Eleanor Maine, professor of biology at the College of Arts and Sciences (A&S), is the 2022 recipient of the William Wasserstrom Award for Teaching Graduate Students.
A&S Dean Karin Ruhlandt officially presented her with the award at the Graduate School’s doctoral graduation ceremony on May 13.
The award commemorates William Wasserstrom, a renowned teacher of English at Syracuse, who died in 1985. Each year since then, an arts and science teacher has been recognized who embodies Professor Wasserstrom’s approach as a graduate seminar leader, research and thesis director, advisor and model role.
“Eleanor exemplifies Professor Wasserstrom’s outstanding success as a leader and mentor for graduate students. She is a model of academic and personal success,” says Ruhlandt.
Maine is a distinguished scholar with an internationally recognized research program. A Syracuse faculty member since 1990, his research focuses on understanding the mechanisms regulating the formation of different cells and tissues during animal development, using the roundworm, Caenorhabditis elegans, as a model. She is a leader in the field, as evidenced by her extensive publication and funding records, with nearly $4 million in federal funding over her career. Maine has also played a vital role in supporting promising scholars, having officially mentored 60 graduate students and helping many more during its 30 years at the university.
In addition to his work with students, Maine has served the Biology Department in a variety of advisory roles, including as a member of the Graduate Student Recruitment Committee (1995-99), a member of the Graduate Studies Committee (2011-14) and Chair/Co-Chair of the Graduate Studies Committee (since 2017).

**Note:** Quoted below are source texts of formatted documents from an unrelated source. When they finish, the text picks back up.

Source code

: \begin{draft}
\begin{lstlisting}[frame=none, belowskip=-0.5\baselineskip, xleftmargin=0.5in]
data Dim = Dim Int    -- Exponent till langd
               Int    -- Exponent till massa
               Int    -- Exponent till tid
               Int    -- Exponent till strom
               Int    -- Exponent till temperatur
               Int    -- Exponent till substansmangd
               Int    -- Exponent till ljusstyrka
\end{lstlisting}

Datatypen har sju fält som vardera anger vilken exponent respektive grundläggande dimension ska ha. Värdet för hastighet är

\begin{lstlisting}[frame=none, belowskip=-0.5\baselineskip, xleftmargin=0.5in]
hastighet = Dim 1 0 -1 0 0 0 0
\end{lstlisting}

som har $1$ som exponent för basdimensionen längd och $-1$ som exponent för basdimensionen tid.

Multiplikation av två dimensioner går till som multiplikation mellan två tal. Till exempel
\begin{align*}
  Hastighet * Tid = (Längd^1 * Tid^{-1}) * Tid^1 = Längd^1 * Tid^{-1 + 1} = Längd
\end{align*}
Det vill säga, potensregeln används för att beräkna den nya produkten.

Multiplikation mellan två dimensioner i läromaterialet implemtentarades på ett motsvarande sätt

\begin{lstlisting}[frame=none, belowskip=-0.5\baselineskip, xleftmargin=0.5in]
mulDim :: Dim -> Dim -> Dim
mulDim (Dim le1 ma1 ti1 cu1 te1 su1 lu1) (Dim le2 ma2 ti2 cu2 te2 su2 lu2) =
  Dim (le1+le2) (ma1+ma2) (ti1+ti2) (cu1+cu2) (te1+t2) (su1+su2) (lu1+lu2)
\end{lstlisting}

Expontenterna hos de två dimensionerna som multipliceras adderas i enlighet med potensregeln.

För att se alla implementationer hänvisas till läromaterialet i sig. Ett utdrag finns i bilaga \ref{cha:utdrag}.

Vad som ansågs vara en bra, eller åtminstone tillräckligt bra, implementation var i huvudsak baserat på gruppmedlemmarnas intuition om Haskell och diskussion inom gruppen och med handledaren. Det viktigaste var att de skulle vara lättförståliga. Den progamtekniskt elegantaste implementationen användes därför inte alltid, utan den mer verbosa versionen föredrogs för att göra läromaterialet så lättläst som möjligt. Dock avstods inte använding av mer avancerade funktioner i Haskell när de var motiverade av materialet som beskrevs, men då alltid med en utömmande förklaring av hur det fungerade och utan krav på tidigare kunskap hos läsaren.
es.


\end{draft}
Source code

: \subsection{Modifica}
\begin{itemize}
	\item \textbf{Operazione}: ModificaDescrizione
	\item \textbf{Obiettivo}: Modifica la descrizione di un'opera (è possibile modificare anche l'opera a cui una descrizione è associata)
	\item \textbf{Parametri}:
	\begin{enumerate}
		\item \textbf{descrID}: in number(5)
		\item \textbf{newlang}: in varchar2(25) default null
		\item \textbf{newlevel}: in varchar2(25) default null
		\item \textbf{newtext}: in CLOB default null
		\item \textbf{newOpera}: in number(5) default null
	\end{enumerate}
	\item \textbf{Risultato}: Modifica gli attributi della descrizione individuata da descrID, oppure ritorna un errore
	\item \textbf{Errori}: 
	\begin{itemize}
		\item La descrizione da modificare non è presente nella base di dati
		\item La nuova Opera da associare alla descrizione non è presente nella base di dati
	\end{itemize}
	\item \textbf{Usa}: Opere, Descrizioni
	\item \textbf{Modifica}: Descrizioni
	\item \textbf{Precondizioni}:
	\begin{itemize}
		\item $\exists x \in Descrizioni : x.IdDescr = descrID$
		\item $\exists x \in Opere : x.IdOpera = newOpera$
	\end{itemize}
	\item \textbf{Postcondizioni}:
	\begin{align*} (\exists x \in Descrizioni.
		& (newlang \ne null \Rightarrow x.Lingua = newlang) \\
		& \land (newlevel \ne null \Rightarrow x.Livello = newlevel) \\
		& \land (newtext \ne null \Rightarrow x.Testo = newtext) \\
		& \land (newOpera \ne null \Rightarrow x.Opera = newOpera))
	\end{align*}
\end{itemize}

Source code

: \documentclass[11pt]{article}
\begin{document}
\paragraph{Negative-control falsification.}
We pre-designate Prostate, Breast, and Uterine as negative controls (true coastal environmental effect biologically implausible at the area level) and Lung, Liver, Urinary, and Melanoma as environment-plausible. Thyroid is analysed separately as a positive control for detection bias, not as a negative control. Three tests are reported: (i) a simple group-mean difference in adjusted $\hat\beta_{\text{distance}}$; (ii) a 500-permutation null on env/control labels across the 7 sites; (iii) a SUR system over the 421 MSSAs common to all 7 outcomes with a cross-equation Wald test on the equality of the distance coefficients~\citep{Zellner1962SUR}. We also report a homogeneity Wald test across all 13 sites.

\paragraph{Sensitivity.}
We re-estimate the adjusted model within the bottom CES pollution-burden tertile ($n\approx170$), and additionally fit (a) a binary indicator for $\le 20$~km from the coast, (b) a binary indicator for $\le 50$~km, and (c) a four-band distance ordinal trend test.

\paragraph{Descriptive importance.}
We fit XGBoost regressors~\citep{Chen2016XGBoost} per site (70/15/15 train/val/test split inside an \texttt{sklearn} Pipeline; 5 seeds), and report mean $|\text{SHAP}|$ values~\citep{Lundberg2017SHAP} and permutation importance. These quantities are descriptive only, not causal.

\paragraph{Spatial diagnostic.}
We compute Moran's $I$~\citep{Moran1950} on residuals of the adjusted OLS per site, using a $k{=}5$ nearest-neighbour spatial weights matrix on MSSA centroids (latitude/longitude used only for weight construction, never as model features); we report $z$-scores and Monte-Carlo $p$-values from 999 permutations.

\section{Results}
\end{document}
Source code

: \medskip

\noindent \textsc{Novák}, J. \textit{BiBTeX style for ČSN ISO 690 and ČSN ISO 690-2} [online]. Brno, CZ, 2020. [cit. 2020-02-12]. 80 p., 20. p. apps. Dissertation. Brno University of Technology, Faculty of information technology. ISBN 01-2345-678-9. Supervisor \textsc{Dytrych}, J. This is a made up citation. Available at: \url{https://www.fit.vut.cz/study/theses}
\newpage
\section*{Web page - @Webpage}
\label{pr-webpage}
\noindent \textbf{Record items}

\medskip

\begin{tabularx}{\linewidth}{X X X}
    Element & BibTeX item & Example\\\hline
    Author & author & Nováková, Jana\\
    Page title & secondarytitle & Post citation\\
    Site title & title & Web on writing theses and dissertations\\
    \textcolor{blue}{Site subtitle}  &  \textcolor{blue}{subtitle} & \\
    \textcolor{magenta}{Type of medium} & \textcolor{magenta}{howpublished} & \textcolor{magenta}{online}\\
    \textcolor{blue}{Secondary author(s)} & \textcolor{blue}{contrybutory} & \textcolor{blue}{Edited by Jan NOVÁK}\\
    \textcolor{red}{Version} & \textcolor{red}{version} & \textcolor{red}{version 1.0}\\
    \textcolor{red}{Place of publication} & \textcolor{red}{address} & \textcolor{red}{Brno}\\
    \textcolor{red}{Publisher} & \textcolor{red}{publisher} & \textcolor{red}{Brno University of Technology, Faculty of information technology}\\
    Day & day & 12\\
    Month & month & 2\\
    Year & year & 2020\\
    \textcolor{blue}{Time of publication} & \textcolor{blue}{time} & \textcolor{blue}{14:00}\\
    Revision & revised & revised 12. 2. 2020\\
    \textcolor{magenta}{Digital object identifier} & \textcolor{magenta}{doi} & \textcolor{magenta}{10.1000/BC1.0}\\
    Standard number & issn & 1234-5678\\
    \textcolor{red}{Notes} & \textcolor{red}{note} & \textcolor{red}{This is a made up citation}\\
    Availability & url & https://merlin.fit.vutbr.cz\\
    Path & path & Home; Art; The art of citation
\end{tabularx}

His letter of appointment from the biology department executive committee notes that Maine has created an environment in his lab “in which students feel both personally and professionally supported as they accumulate both the technical skills and the intellectual expertise to take them to the next level”.
“Eleanor is a role model within the department for graduate student mentoring, and every former graduate student we contacted responded with enthusiastic letters of recommendation for this award,” says Kate Lewis, Professor and Chair of biology. “She has had a positive impact on the education, success and happiness of hundreds of graduate students, helping them realize their potential and become effective professionals.”
Former Maine Students Now in the Workplace, in their letters of appointment, attributed their success and accomplishments to the excellent training they received in his lab.
Yini Li, now in medical school at Johns Hopkins University, said, “Dr. Maine was my doctorate. advisor, and she is an excellent research mentor who is truly supportive of her students and an inspiring role model in my scientific journey. Li continues, “When I ran into any problems or scientific obstacles, Dr. Maine was always available, no matter how busy she was. Dr. Maine’s frequent interactions and guidance greatly helped me develop my ability to draw logical conclusions from experimental observations, which became an essential skill in my postdoctoral research work.
David Pruyne, colleague and associate professor of cell and developmental biology at Upstate Medical University, says, “Professor Maine encourages students to use techniques that are new, and even beyond the expertise of his own lab. This helps her students learn to step out of their comfort zone. Yet this is always balanced with a clear concern for how they are doing. She doesn’t push them where they don’t want to go, or beyond what they can do. Instead, she inspires them.